How can uncoordinated AI agents coexist harmoniously?
Position: Emergent Machina Sapiens Urge Rethinking Multi-Agent Paradigms
February 10, 2025
https://arxiv.org/pdf/2502.04388This paper argues that current multi-agent AI frameworks (like game theory and multi-agent reinforcement learning) are insufficient for the coming wave of independently designed and deployed AI agents ("machina sapiens"). It proposes a new framework focusing on dynamic "norms" (rules governing interactions) and "protocols" that allow agents to adapt their goals and cooperate based on feedback, relationships, and societal impacts.

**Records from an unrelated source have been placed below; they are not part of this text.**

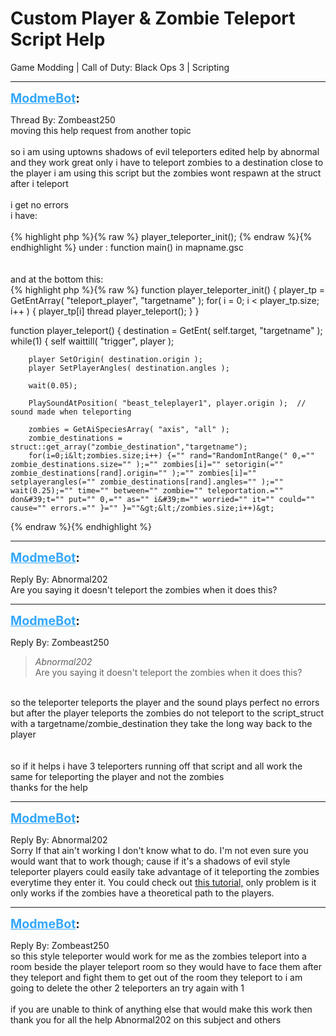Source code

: # Custom Player & Zombie Teleport Script Help
Game Modding | Call of Duty: Black Ops 3 | Scripting

---
<strong style="font-size: 1.4em;"><span style="text-decoration: underline;text-decoration-color: #34a7f9;"><span style="color:#34a7f9;">ModmeBot</span></span>:</strong>

<p>Thread By: Zombeast250<br />moving this help request from another topic<br /> <br />so i am using uptowns shadows of evil teleporters  edited help by abnormal and they work great only i have to teleport zombies to a destination close to the player i am using this script but the zombies wont respawn at the struct after i teleport <br /> <br /> i get no errors<br />i have:<br /> <br />{% highlight php %}{% raw %}
player_teleporter_init();
{% endraw %}{% endhighlight %}
 under :       function main()           in mapname.gsc<br /> <br /> <br />and at the bottom this:<br />{% highlight php %}{% raw %}
function player_teleporter_init()
{
	player_tp = GetEntArray( "teleport_player", "targetname" );
	for( i = 0; i &lt; player_tp.size; i++ )
	{
		player_tp[i] thread player_teleport();
	}
}

function player_teleport()
{
	destination = GetEnt( self.target, "targetname" );
	while(1)
	{
		self waittill( "trigger", player );
		
		player SetOrigin( destination.origin );
		player SetPlayerAngles( destination.angles );
		
		wait(0.05);
		
		PlaySoundAtPosition( "beast_teleplayer1", player.origin );  // sound made when teleporting
		
        zombies = GetAiSpeciesArray( "axis", "all" );
        zombie_destinations = struct::get_array("zombie_destination","targetname");
        for(i=0;i&lt;zombies.size;i++) {="" rand="RandomIntRange(" 0,="" zombie_destinations.size="" );="" zombies[i]="" setorigin(="" zombie_destinations[rand].origin="" );="" zombies[i]="" setplayerangles(="" zombie_destinations[rand].angles="" );="" wait(0.25);="" time="" between="" zombie="" teleportation.="" don&#39;t="" put="" 0,="" as="" i&#39;m="" worried="" it="" could="" cause="" errors.="" }="" }=""&gt;&lt;/zombies.size;i++)&gt;
{% endraw %}{% endhighlight %}
</p>

---
<strong style="font-size: 1.4em;"><span style="text-decoration: underline;text-decoration-color: #34a7f9;"><span style="color:#34a7f9;">ModmeBot</span></span>:</strong>

<p>Reply By: Abnormal202<br />Are you saying it doesn&#39;t teleport the zombies when it does this?</p>

---
<strong style="font-size: 1.4em;"><span style="text-decoration: underline;text-decoration-color: #34a7f9;"><span style="color:#34a7f9;">ModmeBot</span></span>:</strong>

<p>Reply By: Zombeast250<br /><blockquote><em>Abnormal202</em><br />Are you saying it doesn&#39;t teleport the zombies when it does this?</blockquote><br /> so the teleporter teleports the player and the sound plays perfect no errors but after the player teleports the zombies do not teleport to the script_struct with a targetname/zombie_destination    they take the long way back to the player<br /> <br /> <br />so if it helps i have 3 teleporters running off that script and all work the same for teleporting the player and not the zombies<br />thanks for the help</p>

---
<strong style="font-size: 1.4em;"><span style="text-decoration: underline;text-decoration-color: #34a7f9;"><span style="color:#34a7f9;">ModmeBot</span></span>:</strong>

<p>Reply By: Abnormal202<br />Sorry If that ain&#39;t working I don&#39;t know what to do. I&#39;m not even sure you would want that to work though; cause if it&#39;s a shadows of evil style teleporter players could easily take advantage of it teleporting the zombies everytime they enter it. You could check out <a href="http://ugx-mods.com/forum/index.php/topic,14009.0.html">this tutorial,</a> only problem is it only works if the zombies have a theoretical path to the players.</p>

---
<strong style="font-size: 1.4em;"><span style="text-decoration: underline;text-decoration-color: #34a7f9;"><span style="color:#34a7f9;">ModmeBot</span></span>:</strong>

<p>Reply By: Zombeast250<br />so this style teleporter would work for me as the zombies teleport into a room beside the player teleport room so they would have to face them after they teleport and fight them to get out of the room they teleport to i am going to delete the other 2 teleporters an try again with 1<br /> <br />if you are unable to think of anything else that would make this work then thank you for all the help Abnormal202 on this subject and others</p>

Key points for LLM-based multi-agent systems:
- Dynamic Goals and Norms: LLMs can be leveraged to create agents capable of adapting their goals and learning norms in real-time, addressing the limitations of static objectives in current frameworks.
- Emergent Cooperation: The paper emphasizes emergent cooperation, which aligns with the potential of LLMs to negotiate, compromise, and form coalitions without explicit pre-programming.
- Context Awareness: The proposed framework highlights context awareness, which is a strength of LLMs, allowing agents to adapt to changing environments and societal expectations.
- Social Feedback and Relationships: LLMs can be used to model and manage complex social interactions and relationships between agents, including trust, reputation, and influence.
- Ethical Considerations: The paper raises ethical questions related to free will, accountability, and human-agent collaboration, all relevant to the development of LLM-based multi-agent systems.